I specifically asked for experienced advice because of answers like this. Please re read the post, maybe you will get it, but I will explain.

First it may clarify things a bit to reveal that it is my brother to whom I am considering making this offer.

If he invested 100% of the value then we would both have equal portions invested. $x + $x equals $2x. I already have my portion (x) so he invests an equal amount (that would be x again.....in case you aren't following) and we would then both own equal portions of 2x (a business worth twice what it is now)

When I say invest in the company, I don't mean pay me and I pocket the money. I have worked long and hard to make this what it is. In the 50% option, I would pocket the cash.

There is a difference between profit and salary. If you don't know that, you have no clue about business. While we may both have equal investment we would not have an equal contribution to the continued profitability of the company. So while we would both have equal rights to the assets and profit, his salary would be equal to his contribution, as would mine.

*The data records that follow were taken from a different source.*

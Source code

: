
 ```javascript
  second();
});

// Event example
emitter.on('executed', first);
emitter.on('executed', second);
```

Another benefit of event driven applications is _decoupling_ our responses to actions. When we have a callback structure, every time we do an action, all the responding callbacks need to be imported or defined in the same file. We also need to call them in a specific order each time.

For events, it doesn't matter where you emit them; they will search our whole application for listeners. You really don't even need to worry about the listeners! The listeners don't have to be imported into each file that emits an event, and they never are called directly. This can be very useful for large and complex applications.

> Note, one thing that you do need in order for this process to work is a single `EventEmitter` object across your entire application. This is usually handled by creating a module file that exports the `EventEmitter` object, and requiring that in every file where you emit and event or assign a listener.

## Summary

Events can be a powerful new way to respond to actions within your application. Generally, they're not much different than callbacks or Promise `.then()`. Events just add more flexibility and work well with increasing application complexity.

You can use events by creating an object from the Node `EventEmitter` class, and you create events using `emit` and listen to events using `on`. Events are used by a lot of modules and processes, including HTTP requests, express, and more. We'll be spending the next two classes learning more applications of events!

An invester is going to want a % without doing any of the work, and yes, they would want a say in how the business is ran. You say you noticed its not about money.......... Why the hell would I want an investor?

I am considering making this offer because he currently works for me, but he needs to make more $ if I want to keep him on my crew. He can get jobs elsewhere that pay 2 to 3 times as much as I can afford to pay him.

If he where to make an investment in the company, we could expand, and he could make a lot more.

Once again, I don't need the money, this not simply a scheme to raise profits.


----------



## ryanshull (Nov 1, 2012)

BradingCon said:


> I have experience here. I started a business with my best fiend out of college. At first it was fine but then problems started to arise quickly. We decided that it wouldn't work long term and I allowed him to buy me out. Because we were great friends we were able to salvage the friendship. Otherwise we would have went our separate ways for good.
> 
> As others have said above, if its capital you seek to grow, then look for an investor. I just don't believe in partnerships.


How did you decide how much it was worth in order to sell your half?


----------



## BamBamm5144 (Jul 12, 2008)

It more or less sounds like you need to raise your prices so you can pay your brother more if that's what this is about. It makes no sense to make him a partner just so he can make more money.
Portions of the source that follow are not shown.